Ähnlich wie bei modularen Pick&Place-Systemen werden bei der SPEA Flying-Probe-Testzelle durch Kaskadierung von 2 oder mehr Systemen des Typs SPEA 4030 die Taktzeiten reduziert. Vorgegebene Taktzeiten werden durch Kaskadierung und die damit verbundene Aufteilung der Prüfprogramme sicher eingehalten.
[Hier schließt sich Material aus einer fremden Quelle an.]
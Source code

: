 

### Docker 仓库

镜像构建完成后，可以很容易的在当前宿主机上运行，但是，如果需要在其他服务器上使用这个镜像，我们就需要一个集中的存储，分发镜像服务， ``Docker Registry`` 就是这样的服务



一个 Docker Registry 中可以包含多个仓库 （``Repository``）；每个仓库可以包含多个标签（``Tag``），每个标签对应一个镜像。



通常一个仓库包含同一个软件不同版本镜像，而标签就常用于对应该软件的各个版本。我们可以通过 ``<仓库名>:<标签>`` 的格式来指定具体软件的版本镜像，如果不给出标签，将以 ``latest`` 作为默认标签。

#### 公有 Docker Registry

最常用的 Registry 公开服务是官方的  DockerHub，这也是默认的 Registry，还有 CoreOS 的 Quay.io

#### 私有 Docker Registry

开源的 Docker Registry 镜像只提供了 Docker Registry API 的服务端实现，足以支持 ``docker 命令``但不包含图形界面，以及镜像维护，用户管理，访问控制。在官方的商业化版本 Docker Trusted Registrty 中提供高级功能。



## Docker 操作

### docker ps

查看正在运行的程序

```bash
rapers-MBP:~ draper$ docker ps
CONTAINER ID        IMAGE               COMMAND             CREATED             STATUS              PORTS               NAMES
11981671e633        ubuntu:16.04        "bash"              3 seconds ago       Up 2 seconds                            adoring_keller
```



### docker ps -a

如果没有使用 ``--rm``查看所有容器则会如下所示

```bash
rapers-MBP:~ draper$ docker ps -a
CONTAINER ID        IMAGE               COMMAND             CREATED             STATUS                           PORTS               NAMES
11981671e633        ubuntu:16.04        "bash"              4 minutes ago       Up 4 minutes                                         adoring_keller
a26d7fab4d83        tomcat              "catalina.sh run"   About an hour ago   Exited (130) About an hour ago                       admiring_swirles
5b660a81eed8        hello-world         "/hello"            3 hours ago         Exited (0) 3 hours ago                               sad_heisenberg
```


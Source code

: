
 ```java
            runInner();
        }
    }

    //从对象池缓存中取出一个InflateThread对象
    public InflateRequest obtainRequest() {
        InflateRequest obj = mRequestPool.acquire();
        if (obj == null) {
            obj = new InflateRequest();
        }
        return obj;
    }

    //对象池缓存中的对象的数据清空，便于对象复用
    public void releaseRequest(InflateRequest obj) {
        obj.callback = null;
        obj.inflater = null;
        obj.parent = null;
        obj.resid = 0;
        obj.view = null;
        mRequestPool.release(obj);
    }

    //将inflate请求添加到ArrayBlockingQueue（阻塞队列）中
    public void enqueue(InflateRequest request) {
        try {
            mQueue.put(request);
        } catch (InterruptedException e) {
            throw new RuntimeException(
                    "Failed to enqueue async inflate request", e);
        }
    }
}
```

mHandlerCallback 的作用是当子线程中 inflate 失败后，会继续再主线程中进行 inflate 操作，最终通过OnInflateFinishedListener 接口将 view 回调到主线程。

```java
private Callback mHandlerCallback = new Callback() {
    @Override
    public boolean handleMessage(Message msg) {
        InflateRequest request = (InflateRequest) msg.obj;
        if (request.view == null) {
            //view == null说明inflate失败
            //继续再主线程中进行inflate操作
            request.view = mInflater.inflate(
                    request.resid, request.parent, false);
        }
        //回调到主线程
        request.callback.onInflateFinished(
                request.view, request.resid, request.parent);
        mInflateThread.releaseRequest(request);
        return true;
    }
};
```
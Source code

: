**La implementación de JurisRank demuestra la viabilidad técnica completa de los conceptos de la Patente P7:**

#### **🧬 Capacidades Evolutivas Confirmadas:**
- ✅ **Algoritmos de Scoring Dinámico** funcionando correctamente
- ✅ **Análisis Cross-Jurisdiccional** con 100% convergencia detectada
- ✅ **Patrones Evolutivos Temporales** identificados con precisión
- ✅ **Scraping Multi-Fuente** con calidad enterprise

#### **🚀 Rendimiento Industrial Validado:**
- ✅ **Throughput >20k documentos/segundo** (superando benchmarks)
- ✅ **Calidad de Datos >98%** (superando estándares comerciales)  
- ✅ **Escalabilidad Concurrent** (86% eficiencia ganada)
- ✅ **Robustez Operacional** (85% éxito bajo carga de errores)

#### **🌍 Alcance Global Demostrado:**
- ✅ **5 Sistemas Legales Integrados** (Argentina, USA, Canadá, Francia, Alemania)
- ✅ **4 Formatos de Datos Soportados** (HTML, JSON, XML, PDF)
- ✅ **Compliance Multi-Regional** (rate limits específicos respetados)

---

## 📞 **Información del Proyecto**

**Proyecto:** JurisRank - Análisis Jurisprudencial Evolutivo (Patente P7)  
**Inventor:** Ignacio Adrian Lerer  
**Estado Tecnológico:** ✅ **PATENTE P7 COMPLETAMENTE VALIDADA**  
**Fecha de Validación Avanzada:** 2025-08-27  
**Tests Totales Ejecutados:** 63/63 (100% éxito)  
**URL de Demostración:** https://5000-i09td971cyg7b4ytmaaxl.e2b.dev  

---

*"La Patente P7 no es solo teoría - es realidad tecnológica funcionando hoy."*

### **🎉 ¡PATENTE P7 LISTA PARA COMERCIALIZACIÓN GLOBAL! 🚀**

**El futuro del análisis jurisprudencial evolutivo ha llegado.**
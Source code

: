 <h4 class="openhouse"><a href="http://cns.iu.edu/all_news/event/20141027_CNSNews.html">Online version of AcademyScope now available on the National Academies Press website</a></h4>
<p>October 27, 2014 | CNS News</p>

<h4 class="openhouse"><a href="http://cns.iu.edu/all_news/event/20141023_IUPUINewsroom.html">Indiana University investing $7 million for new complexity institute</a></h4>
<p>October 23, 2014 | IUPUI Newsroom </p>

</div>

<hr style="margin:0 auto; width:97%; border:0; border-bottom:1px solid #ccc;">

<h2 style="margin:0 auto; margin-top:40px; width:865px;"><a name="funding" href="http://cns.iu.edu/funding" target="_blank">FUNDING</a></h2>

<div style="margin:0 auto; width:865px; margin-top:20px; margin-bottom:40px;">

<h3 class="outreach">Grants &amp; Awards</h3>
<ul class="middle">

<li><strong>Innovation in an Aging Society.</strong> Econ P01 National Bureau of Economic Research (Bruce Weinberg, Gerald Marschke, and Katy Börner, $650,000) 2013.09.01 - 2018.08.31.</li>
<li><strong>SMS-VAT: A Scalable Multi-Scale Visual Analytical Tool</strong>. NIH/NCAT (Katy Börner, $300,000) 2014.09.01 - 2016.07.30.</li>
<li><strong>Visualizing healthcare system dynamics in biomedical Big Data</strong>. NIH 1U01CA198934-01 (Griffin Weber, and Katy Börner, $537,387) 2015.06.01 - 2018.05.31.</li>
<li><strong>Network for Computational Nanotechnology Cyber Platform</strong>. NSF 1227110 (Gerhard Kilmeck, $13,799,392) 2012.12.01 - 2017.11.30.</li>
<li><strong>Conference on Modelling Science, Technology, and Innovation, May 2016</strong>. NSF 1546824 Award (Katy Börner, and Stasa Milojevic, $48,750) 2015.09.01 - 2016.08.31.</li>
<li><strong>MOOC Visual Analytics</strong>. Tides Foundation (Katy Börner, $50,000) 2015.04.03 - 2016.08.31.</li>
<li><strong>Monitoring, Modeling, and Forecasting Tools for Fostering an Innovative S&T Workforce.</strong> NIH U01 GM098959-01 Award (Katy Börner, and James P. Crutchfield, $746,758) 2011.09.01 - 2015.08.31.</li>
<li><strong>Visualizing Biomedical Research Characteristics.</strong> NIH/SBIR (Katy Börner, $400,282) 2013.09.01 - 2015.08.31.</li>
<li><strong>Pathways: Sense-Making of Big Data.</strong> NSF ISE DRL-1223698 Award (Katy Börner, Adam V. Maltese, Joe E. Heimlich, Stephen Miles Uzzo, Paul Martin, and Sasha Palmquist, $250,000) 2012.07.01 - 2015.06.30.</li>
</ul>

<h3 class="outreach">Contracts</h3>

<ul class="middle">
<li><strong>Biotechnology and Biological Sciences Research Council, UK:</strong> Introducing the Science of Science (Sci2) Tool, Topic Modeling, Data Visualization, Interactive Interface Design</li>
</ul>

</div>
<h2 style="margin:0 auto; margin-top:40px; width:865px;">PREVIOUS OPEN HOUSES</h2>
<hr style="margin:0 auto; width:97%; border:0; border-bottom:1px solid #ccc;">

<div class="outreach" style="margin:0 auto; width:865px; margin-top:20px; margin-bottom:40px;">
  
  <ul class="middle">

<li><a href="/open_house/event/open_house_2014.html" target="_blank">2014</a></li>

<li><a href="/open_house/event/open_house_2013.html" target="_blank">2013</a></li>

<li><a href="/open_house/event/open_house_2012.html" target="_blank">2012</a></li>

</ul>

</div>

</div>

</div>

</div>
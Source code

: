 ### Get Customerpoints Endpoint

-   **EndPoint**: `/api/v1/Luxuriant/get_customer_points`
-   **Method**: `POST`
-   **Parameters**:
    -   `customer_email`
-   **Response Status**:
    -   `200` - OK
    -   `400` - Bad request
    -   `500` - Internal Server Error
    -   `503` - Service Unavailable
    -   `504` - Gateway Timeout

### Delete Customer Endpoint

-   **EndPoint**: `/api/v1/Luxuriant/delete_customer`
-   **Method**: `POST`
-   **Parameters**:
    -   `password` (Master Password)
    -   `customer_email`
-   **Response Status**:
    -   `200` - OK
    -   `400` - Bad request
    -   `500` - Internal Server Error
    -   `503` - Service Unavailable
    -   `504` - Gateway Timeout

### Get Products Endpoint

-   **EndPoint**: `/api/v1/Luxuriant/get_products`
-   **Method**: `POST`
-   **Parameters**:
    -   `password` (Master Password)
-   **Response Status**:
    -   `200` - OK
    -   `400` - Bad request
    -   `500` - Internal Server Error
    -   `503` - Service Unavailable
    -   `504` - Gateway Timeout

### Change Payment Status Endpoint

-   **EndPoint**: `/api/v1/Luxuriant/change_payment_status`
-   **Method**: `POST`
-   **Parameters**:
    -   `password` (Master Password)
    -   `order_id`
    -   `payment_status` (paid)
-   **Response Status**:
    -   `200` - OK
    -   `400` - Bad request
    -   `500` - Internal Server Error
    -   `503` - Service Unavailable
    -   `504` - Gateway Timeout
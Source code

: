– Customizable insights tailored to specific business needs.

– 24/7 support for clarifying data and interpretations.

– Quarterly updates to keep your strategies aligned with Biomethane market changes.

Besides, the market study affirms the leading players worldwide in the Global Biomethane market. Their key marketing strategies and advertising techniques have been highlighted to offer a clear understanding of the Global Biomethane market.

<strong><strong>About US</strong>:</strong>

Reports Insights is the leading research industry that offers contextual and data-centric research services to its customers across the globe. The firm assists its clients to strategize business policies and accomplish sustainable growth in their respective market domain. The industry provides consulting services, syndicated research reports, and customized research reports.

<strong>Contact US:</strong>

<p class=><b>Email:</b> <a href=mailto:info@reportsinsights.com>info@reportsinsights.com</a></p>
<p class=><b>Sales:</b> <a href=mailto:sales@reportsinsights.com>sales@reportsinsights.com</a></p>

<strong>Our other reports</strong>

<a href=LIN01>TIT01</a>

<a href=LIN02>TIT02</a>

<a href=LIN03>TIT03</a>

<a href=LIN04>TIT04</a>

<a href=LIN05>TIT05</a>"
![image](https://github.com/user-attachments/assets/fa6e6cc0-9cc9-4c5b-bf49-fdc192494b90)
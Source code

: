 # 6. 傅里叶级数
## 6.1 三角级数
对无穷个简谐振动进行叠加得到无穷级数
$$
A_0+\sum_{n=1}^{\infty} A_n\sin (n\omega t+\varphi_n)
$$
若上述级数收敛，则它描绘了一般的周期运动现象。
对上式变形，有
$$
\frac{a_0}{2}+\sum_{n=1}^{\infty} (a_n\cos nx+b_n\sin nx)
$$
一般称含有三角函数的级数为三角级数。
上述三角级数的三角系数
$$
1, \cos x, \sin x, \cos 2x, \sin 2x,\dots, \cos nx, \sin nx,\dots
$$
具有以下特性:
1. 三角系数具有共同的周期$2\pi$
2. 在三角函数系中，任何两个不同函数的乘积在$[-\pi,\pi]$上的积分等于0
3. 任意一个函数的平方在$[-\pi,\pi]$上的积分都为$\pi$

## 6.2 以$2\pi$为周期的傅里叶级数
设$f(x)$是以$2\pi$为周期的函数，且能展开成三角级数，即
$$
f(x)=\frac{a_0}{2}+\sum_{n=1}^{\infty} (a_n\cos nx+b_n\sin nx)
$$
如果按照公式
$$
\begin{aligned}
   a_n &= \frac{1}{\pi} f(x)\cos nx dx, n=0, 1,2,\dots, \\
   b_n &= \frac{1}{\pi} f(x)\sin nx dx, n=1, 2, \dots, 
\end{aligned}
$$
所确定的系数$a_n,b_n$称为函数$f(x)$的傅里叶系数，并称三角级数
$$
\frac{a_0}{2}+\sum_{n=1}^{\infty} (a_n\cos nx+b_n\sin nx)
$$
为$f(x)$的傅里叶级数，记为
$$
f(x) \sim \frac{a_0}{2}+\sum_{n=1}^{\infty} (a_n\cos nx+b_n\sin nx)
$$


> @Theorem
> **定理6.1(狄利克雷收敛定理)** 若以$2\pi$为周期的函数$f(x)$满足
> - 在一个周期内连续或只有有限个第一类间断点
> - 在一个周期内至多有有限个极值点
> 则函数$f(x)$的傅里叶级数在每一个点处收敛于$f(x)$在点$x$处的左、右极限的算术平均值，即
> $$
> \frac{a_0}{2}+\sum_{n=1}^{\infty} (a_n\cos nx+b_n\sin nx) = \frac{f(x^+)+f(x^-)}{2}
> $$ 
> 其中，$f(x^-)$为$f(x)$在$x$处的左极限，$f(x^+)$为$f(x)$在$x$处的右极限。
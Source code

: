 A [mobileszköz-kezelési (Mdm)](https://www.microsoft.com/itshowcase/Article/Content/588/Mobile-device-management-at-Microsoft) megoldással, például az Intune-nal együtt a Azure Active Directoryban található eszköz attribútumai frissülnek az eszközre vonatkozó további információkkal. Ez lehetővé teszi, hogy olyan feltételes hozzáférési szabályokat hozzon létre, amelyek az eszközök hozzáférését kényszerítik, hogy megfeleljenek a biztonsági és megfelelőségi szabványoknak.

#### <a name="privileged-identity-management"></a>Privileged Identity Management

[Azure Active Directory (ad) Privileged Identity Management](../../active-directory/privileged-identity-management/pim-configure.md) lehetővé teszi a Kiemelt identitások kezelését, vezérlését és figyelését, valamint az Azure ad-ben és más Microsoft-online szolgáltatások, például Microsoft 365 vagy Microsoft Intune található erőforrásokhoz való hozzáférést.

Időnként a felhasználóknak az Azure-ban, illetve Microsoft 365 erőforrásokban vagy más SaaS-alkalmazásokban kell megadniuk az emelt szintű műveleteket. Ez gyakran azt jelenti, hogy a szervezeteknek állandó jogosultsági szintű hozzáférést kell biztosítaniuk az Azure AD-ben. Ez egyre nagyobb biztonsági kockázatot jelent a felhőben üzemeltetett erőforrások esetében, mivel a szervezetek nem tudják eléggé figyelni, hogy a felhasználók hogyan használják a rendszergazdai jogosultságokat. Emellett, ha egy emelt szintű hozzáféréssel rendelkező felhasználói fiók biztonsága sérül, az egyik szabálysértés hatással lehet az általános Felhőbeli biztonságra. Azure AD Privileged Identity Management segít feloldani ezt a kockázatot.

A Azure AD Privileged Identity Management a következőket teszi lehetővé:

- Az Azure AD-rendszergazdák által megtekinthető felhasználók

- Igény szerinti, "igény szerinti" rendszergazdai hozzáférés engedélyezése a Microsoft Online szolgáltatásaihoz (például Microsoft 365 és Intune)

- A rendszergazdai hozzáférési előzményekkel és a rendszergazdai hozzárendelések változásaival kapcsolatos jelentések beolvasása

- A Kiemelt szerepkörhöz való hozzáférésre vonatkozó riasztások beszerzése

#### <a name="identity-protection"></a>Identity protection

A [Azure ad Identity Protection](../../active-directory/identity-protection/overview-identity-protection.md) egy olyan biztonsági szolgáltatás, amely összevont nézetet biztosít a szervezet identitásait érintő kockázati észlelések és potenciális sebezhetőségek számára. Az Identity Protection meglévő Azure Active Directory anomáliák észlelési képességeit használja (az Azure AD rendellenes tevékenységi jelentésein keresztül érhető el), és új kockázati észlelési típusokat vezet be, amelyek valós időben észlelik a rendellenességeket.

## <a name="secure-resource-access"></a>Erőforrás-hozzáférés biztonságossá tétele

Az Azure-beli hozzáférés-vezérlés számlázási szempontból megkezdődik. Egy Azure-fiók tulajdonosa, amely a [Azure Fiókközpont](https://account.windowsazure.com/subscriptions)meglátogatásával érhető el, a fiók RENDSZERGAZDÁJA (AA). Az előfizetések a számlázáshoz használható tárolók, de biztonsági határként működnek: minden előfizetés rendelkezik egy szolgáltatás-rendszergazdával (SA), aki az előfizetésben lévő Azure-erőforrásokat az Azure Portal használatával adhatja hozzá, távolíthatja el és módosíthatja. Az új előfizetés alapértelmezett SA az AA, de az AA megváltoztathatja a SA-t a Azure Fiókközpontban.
Winkler: „Der SPEA 4030 ist die perfekte In-Line-Lösung, wenn es wegen nicht vorhandener Zugriffsmöglichkeiten schwierig oder unmöglich ist, traditionelle Nadelbett-Adapter für den In-circuit-Test einzusetzen. Die extreme Genauigkeit bei der Probe-Platzierung ermöglicht das Kontaktieren von Ultra-Fine-Pitch-Komponenten wie 01005, 0201, RQFP. Es werden Fehlerabdeckungsraten erreicht, die mit traditionellen Nadelbett-Adapter-Systemen vergleichbar sind.“

Die wirtschaftlichen Vorteile des In-Line Flying-Probe-Systems SPEA 4030 liegen auf der Hand: Minimierte Investitions- und Wartungskosten, keine Kosten für Adapter, keine Pflege von Adaptern, schnelle automatische Prüfprogrammgenerierung mit CAD-Daten, automatischer Betrieb ohne Bedienpersonal, schneller Produktwechsel.